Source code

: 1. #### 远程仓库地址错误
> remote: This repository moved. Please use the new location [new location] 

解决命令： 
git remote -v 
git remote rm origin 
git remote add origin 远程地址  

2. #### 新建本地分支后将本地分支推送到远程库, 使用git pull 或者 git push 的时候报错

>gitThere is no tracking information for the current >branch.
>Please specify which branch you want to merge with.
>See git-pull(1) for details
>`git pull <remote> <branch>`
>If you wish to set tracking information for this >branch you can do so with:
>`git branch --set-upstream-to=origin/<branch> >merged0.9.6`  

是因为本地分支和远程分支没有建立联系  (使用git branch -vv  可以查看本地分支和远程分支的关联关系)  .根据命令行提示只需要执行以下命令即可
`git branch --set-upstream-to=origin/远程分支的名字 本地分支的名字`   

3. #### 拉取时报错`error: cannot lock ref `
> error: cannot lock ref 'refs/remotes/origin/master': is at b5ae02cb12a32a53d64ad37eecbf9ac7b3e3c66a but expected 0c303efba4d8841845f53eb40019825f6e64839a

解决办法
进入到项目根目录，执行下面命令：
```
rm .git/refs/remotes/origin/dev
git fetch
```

··········

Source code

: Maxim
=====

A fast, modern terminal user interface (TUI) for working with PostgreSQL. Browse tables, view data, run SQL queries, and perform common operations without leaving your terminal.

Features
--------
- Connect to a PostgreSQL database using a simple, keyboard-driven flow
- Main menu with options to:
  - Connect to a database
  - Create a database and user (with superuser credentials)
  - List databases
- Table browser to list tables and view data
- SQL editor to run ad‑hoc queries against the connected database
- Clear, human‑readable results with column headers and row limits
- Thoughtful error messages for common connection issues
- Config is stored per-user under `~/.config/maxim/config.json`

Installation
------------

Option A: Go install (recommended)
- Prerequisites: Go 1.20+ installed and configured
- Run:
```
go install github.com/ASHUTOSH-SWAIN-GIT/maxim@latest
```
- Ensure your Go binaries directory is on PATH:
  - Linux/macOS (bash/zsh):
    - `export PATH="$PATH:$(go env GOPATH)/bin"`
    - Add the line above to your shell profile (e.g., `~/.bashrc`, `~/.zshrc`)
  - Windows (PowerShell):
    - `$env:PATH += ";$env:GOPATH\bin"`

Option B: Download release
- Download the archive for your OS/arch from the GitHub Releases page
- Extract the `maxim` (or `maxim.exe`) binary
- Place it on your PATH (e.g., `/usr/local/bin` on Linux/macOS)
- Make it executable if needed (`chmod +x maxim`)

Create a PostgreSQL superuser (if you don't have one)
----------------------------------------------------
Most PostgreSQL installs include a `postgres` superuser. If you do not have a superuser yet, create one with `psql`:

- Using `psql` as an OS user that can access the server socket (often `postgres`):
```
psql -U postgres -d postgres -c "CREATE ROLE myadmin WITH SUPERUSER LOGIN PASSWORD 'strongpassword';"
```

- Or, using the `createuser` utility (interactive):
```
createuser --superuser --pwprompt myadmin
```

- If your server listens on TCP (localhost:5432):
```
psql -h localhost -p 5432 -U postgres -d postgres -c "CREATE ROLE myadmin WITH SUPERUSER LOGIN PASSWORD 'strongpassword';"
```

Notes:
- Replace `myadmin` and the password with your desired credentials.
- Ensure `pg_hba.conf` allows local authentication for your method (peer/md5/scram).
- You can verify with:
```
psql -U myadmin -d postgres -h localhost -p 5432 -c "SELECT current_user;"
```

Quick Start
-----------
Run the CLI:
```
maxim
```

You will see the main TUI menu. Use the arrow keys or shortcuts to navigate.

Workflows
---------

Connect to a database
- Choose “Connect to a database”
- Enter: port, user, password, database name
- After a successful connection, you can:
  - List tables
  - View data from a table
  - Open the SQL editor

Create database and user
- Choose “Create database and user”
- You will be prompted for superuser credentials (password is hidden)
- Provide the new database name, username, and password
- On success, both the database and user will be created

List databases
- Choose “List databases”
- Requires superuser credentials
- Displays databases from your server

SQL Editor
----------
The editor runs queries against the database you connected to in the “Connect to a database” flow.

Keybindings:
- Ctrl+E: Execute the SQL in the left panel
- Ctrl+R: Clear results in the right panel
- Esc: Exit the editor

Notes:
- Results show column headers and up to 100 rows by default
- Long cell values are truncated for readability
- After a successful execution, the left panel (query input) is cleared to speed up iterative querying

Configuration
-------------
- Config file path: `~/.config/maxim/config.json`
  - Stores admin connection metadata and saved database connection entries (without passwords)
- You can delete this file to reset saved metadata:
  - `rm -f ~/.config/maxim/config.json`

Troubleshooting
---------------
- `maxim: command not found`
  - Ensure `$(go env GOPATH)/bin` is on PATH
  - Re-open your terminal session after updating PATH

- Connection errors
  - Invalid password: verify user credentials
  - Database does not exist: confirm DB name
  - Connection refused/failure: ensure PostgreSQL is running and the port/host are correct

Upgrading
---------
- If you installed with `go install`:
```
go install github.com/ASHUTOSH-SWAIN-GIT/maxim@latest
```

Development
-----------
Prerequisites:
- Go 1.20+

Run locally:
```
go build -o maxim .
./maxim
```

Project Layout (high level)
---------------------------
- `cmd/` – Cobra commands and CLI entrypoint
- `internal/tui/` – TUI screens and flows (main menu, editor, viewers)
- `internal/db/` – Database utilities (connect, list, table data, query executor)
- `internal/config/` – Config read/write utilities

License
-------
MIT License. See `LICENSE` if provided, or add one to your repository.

··········

Your assignment: List all lines in the material containing the string "Prerequisites".

Written solution:
- Prerequisites: Go 1.20+ installed and configured
Prerequisites:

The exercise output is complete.